Rev. James H. Ecob, D.D., writes in The Christian Register: —

"Is it not too true of us this day that, when we think of God, He is either in a book, or in a house, or in a remote heaven? Are we not this day sentimental about our God? We draw a line through our life, setting off a small portion which is all clean and still and decorous and idle, and call it religious. That is for God. He is supposed to like that sort of thing. But the other, greater part of our life, the eager, pushing, working, playing part of our life, that is secular. He must not be invited there. . . .

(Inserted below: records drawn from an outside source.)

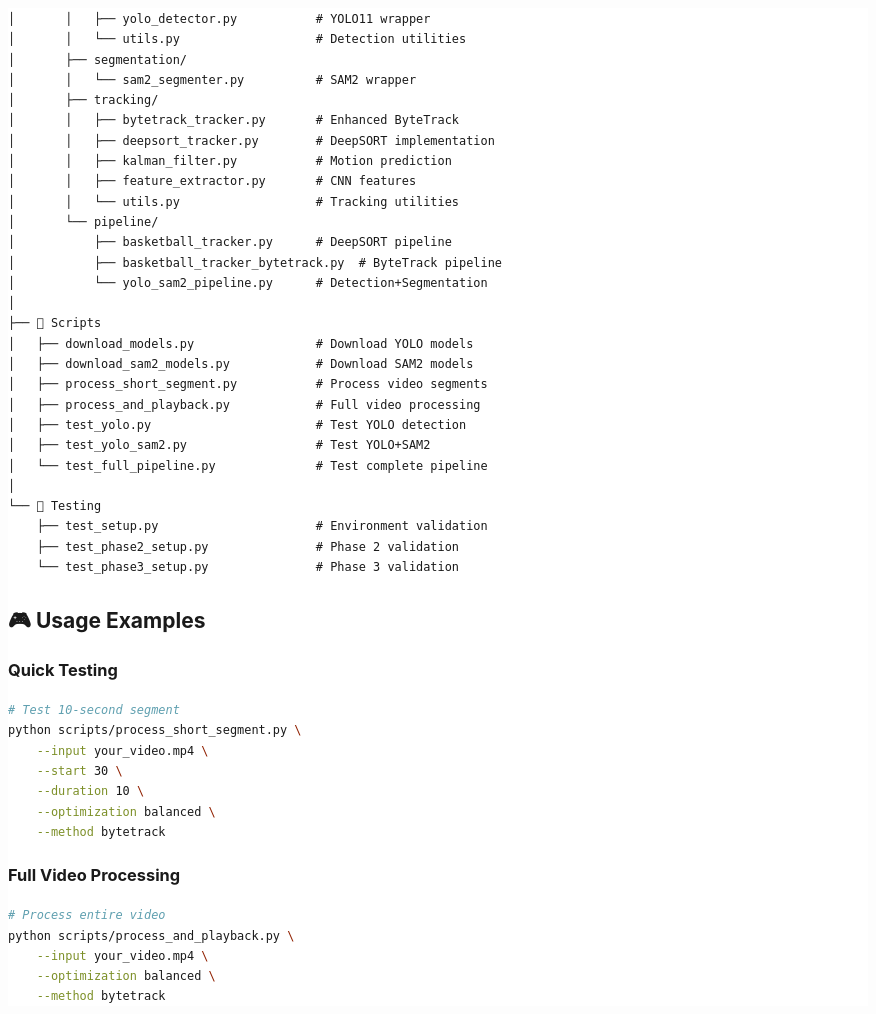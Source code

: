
 ```
│       │   ├── yolo_detector.py           # YOLO11 wrapper
│       │   └── utils.py                   # Detection utilities
│       ├── segmentation/
│       │   └── sam2_segmenter.py          # SAM2 wrapper
│       ├── tracking/
│       │   ├── bytetrack_tracker.py       # Enhanced ByteTrack
│       │   ├── deepsort_tracker.py        # DeepSORT implementation
│       │   ├── kalman_filter.py           # Motion prediction
│       │   ├── feature_extractor.py       # CNN features
│       │   └── utils.py                   # Tracking utilities
│       └── pipeline/
│           ├── basketball_tracker.py      # DeepSORT pipeline
│           ├── basketball_tracker_bytetrack.py  # ByteTrack pipeline
│           └── yolo_sam2_pipeline.py      # Detection+Segmentation
│
├── 🚀 Scripts
│   ├── download_models.py                 # Download YOLO models
│   ├── download_sam2_models.py            # Download SAM2 models
│   ├── process_short_segment.py           # Process video segments
│   ├── process_and_playback.py            # Full video processing
│   ├── test_yolo.py                       # Test YOLO detection
│   ├── test_yolo_sam2.py                  # Test YOLO+SAM2
│   └── test_full_pipeline.py              # Test complete pipeline
│
└── 🧪 Testing
    ├── test_setup.py                      # Environment validation
    ├── test_phase2_setup.py               # Phase 2 validation
    └── test_phase3_setup.py               # Phase 3 validation
```

## 🎮 Usage Examples

### Quick Testing
```bash
# Test 10-second segment
python scripts/process_short_segment.py \
    --input your_video.mp4 \
    --start 30 \
    --duration 10 \
    --optimization balanced \
    --method bytetrack
```

### Full Video Processing
```bash
# Process entire video
python scripts/process_and_playback.py \
    --input your_video.mp4 \
    --optimization balanced \
    --method bytetrack
```
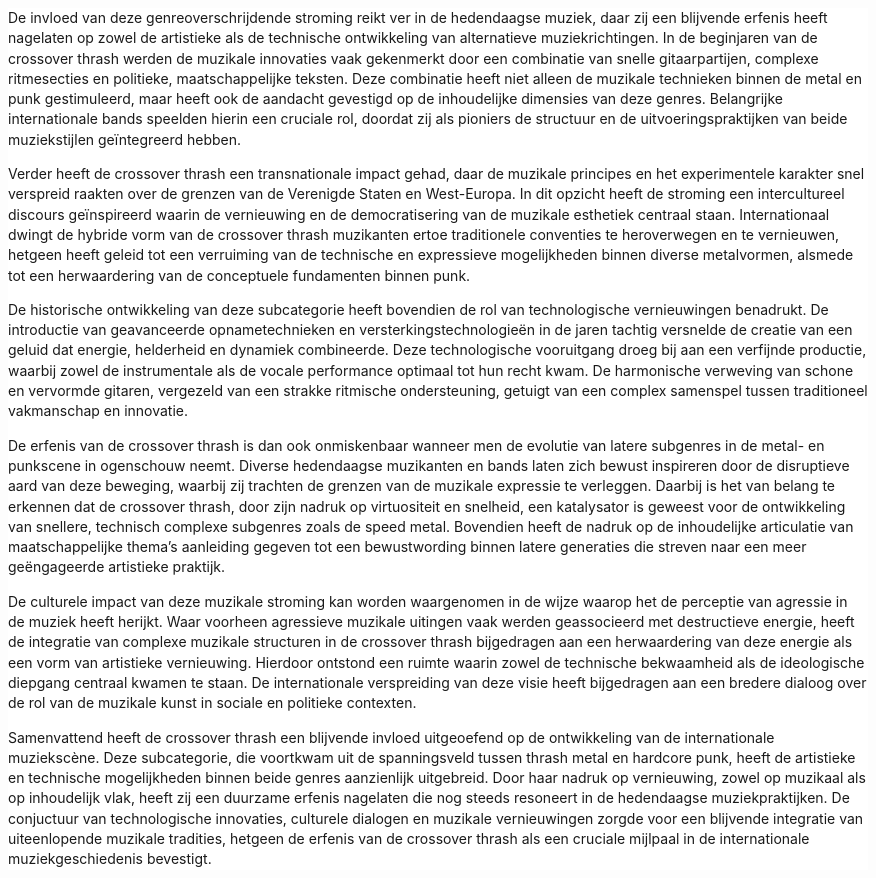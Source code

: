 De invloed van deze genreoverschrijdende stroming reikt ver in de hedendaagse muziek, daar zij een
blijvende erfenis heeft nagelaten op zowel de artistieke als de technische ontwikkeling van
alternatieve muziekrichtingen. In de beginjaren van de crossover thrash werden de muzikale
innovaties vaak gekenmerkt door een combinatie van snelle gitaarpartijen, complexe ritmesecties en
politieke, maatschappelijke teksten. Deze combinatie heeft niet alleen de muzikale technieken binnen
de metal en punk gestimuleerd, maar heeft ook de aandacht gevestigd op de inhoudelijke dimensies van
deze genres. Belangrijke internationale bands speelden hierin een cruciale rol, doordat zij als
pioniers de structuur en de uitvoeringspraktijken van beide muziekstijlen geïntegreerd hebben.

Verder heeft de crossover thrash een transnationale impact gehad, daar de muzikale principes en het
experimentele karakter snel verspreid raakten over de grenzen van de Verenigde Staten en
West-Europa. In dit opzicht heeft de stroming een intercultureel discours geïnspireerd waarin de
vernieuwing en de democratisering van de muzikale esthetiek centraal staan. Internationaal dwingt de
hybride vorm van de crossover thrash muzikanten ertoe traditionele conventies te heroverwegen en te
vernieuwen, hetgeen heeft geleid tot een verruiming van de technische en expressieve mogelijkheden
binnen diverse metalvormen, alsmede tot een herwaardering van de conceptuele fundamenten binnen
punk.

De historische ontwikkeling van deze subcategorie heeft bovendien de rol van technologische
vernieuwingen benadrukt. De introductie van geavanceerde opnametechnieken en
versterkingstechnologieën in de jaren tachtig versnelde de creatie van een geluid dat energie,
helderheid en dynamiek combineerde. Deze technologische vooruitgang droeg bij aan een verfijnde
productie, waarbij zowel de instrumentale als de vocale performance optimaal tot hun recht kwam. De
harmonische verweving van schone en vervormde gitaren, vergezeld van een strakke ritmische
ondersteuning, getuigt van een complex samenspel tussen traditioneel vakmanschap en innovatie.

De erfenis van de crossover thrash is dan ook onmiskenbaar wanneer men de evolutie van latere
subgenres in de metal- en punkscene in ogenschouw neemt. Diverse hedendaagse muzikanten en bands
laten zich bewust inspireren door de disruptieve aard van deze beweging, waarbij zij trachten de
grenzen van de muzikale expressie te verleggen. Daarbij is het van belang te erkennen dat de
crossover thrash, door zijn nadruk op virtuositeit en snelheid, een katalysator is geweest voor de
ontwikkeling van snellere, technisch complexe subgenres zoals de speed metal. Bovendien heeft de
nadruk op de inhoudelijke articulatie van maatschappelijke thema’s aanleiding gegeven tot een
bewustwording binnen latere generaties die streven naar een meer geëngageerde artistieke praktijk.

De culturele impact van deze muzikale stroming kan worden waargenomen in de wijze waarop het de
perceptie van agressie in de muziek heeft herijkt. Waar voorheen agressieve muzikale uitingen vaak
werden geassocieerd met destructieve energie, heeft de integratie van complexe muzikale structuren
in de crossover thrash bijgedragen aan een herwaardering van deze energie als een vorm van
artistieke vernieuwing. Hierdoor ontstond een ruimte waarin zowel de technische bekwaamheid als de
ideologische diepgang centraal kwamen te staan. De internationale verspreiding van deze visie heeft
bijgedragen aan een bredere dialoog over de rol van de muzikale kunst in sociale en politieke
contexten.

Samenvattend heeft de crossover thrash een blijvende invloed uitgeoefend op de ontwikkeling van de
internationale muziekscène. Deze subcategorie, die voortkwam uit de spanningsveld tussen thrash
metal en hardcore punk, heeft de artistieke en technische mogelijkheden binnen beide genres
aanzienlijk uitgebreid. Door haar nadruk op vernieuwing, zowel op muzikaal als op inhoudelijk vlak,
heeft zij een duurzame erfenis nagelaten die nog steeds resoneert in de hedendaagse
muziekpraktijken. De conjuctuur van technologische innovaties, culturele dialogen en muzikale
vernieuwingen zorgde voor een blijvende integratie van uiteenlopende muzikale tradities, hetgeen de
erfenis van de crossover thrash als een cruciale mijlpaal in de internationale muziekgeschiedenis
bevestigt.
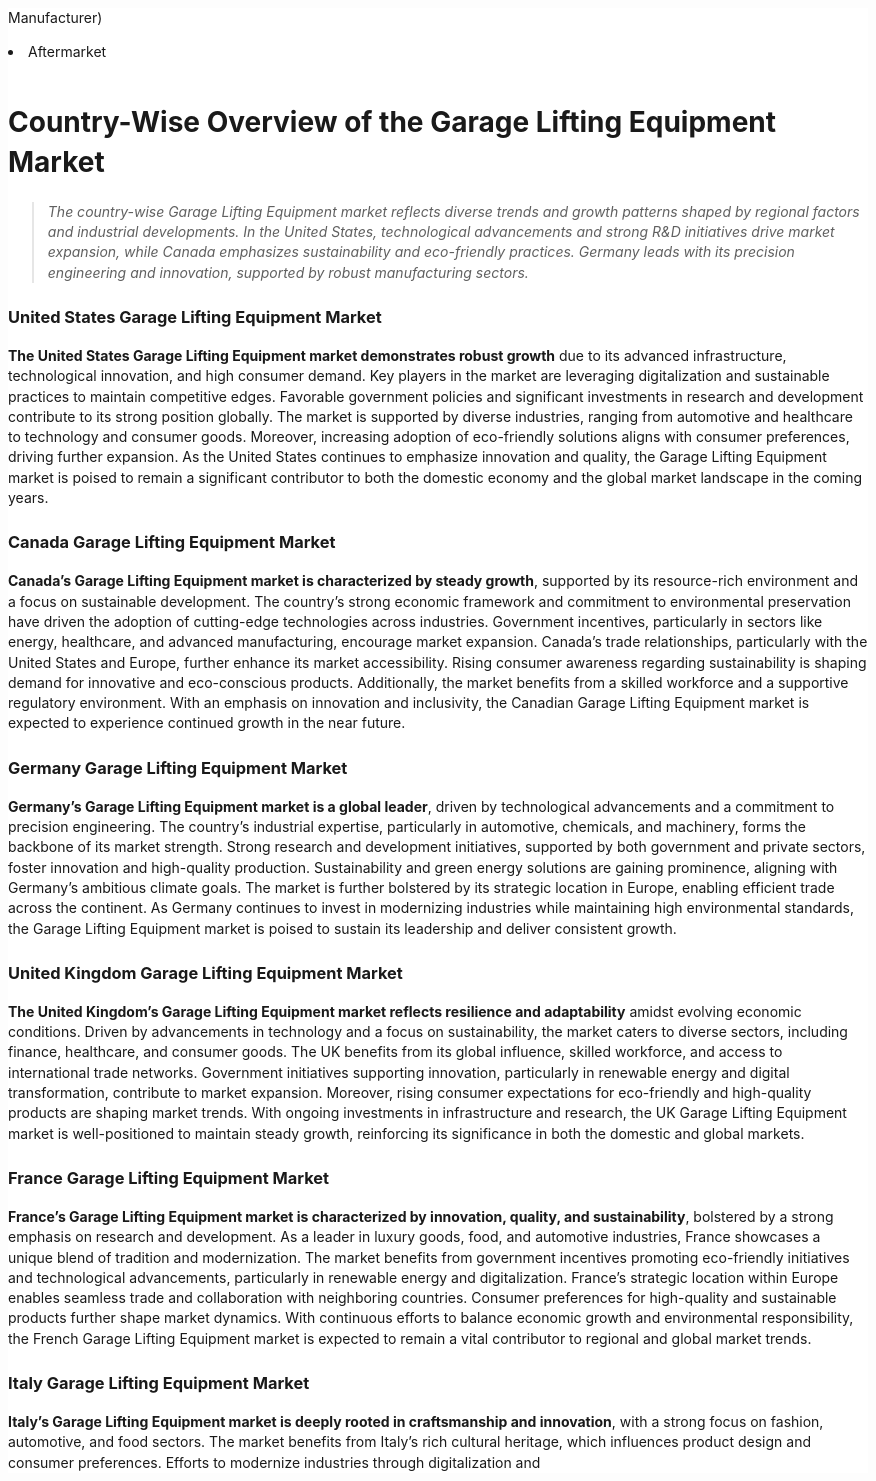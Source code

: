 Manufacturer)</li><li>Aftermarket</li></ul><h1><span class="">Country-Wise Overview of the Garage Lifting Equipment Market<br /></span></h1><blockquote><p><em><span class="">The country-wise Garage Lifting Equipment market reflects diverse trends and growth patterns shaped by regional factors and industrial developments. In the United States, technological advancements and strong R&amp;D initiatives drive market expansion, while Canada emphasizes sustainability and eco-friendly practices. Germany leads with its precision engineering and innovation, supported by robust manufacturing sectors.</span></em></p></blockquote><h3><strong>United States Garage Lifting Equipment Market</strong></h3><p><strong>The United States Garage Lifting Equipment market demonstrates robust growth</strong> due to its advanced infrastructure, technological innovation, and high consumer demand. Key players in the market are leveraging digitalization and sustainable practices to maintain competitive edges. Favorable government policies and significant investments in research and development contribute to its strong position globally. The market is supported by diverse industries, ranging from automotive and healthcare to technology and consumer goods. Moreover, increasing adoption of eco-friendly solutions aligns with consumer preferences, driving further expansion. As the United States continues to emphasize innovation and quality, the Garage Lifting Equipment market is poised to remain a significant contributor to both the domestic economy and the global market landscape in the coming years.</p><h3><strong>Canada Garage Lifting Equipment Market</strong></h3><p><strong>Canada&rsquo;s Garage Lifting Equipment market is characterized by steady growth</strong>, supported by its resource-rich environment and a focus on sustainable development. The country&rsquo;s strong economic framework and commitment to environmental preservation have driven the adoption of cutting-edge technologies across industries. Government incentives, particularly in sectors like energy, healthcare, and advanced manufacturing, encourage market expansion. Canada&rsquo;s trade relationships, particularly with the United States and Europe, further enhance its market accessibility. Rising consumer awareness regarding sustainability is shaping demand for innovative and eco-conscious products. Additionally, the market benefits from a skilled workforce and a supportive regulatory environment. With an emphasis on innovation and inclusivity, the Canadian Garage Lifting Equipment market is expected to experience continued growth in the near future.</p><h3><strong>Germany Garage Lifting Equipment Market</strong></h3><p><strong>Germany&rsquo;s Garage Lifting Equipment market is a global leader</strong>, driven by technological advancements and a commitment to precision engineering. The country&rsquo;s industrial expertise, particularly in automotive, chemicals, and machinery, forms the backbone of its market strength. Strong research and development initiatives, supported by both government and private sectors, foster innovation and high-quality production. Sustainability and green energy solutions are gaining prominence, aligning with Germany&rsquo;s ambitious climate goals. The market is further bolstered by its strategic location in Europe, enabling efficient trade across the continent. As Germany continues to invest in modernizing industries while maintaining high environmental standards, the Garage Lifting Equipment market is poised to sustain its leadership and deliver consistent growth.</p><h3><strong>United Kingdom Garage Lifting Equipment Market</strong></h3><p><strong>The United Kingdom&rsquo;s Garage Lifting Equipment market reflects resilience and adaptability</strong> amidst evolving economic conditions. Driven by advancements in technology and a focus on sustainability, the market caters to diverse sectors, including finance, healthcare, and consumer goods. The UK benefits from its global influence, skilled workforce, and access to international trade networks. Government initiatives supporting innovation, particularly in renewable energy and digital transformation, contribute to market expansion. Moreover, rising consumer expectations for eco-friendly and high-quality products are shaping market trends. With ongoing investments in infrastructure and research, the UK Garage Lifting Equipment market is well-positioned to maintain steady growth, reinforcing its significance in both the domestic and global markets.</p><h3><strong>France Garage Lifting Equipment Market</strong></h3><p><strong>France&rsquo;s Garage Lifting Equipment market is characterized by innovation, quality, and sustainability</strong>, bolstered by a strong emphasis on research and development. As a leader in luxury goods, food, and automotive industries, France showcases a unique blend of tradition and modernization. The market benefits from government incentives promoting eco-friendly initiatives and technological advancements, particularly in renewable energy and digitalization. France&rsquo;s strategic location within Europe enables seamless trade and collaboration with neighboring countries. Consumer preferences for high-quality and sustainable products further shape market dynamics. With continuous efforts to balance economic growth and environmental responsibility, the French Garage Lifting Equipment market is expected to remain a vital contributor to regional and global market trends.</p><h3><strong>Italy Garage Lifting Equipment Market</strong></h3><p><strong>Italy&rsquo;s Garage Lifting Equipment market is deeply rooted in craftsmanship and innovation</strong>, with a strong focus on fashion, automotive, and food sectors. The market benefits from Italy&rsquo;s rich cultural heritage, which influences product design and consumer preferences. Efforts to modernize industries through digitalization and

"This division of our life into the religious and secular involves conscience in confusion and sophistry. It has placed the emphasis of conscience upon small, inconsequential matters, — externals, and forms, and times, — often to the exclusion of the weightier matters of truth and justice and goodness. It has become a truism, a commonplace in fiction, a by-word on the street, that your man of punctilious 'piosity' in his holy times and places is just the man who, when he catches you in his secular world, will do you out of your last cent with the address and hardness of a highwayman. I put it to you frankly, do we not all of us on Monday morning step lightly down the street to our business, our shopping, or to our pleasures, with a lurking sense that Richard is himself again: his foot is on his native heath? That meeting with the vast, dim, austere God, in His silent, shaded house, is over. He has retired to his heaven for the next six days, and here I am out in the open, frank, bustling, go-as-you-please, secular life."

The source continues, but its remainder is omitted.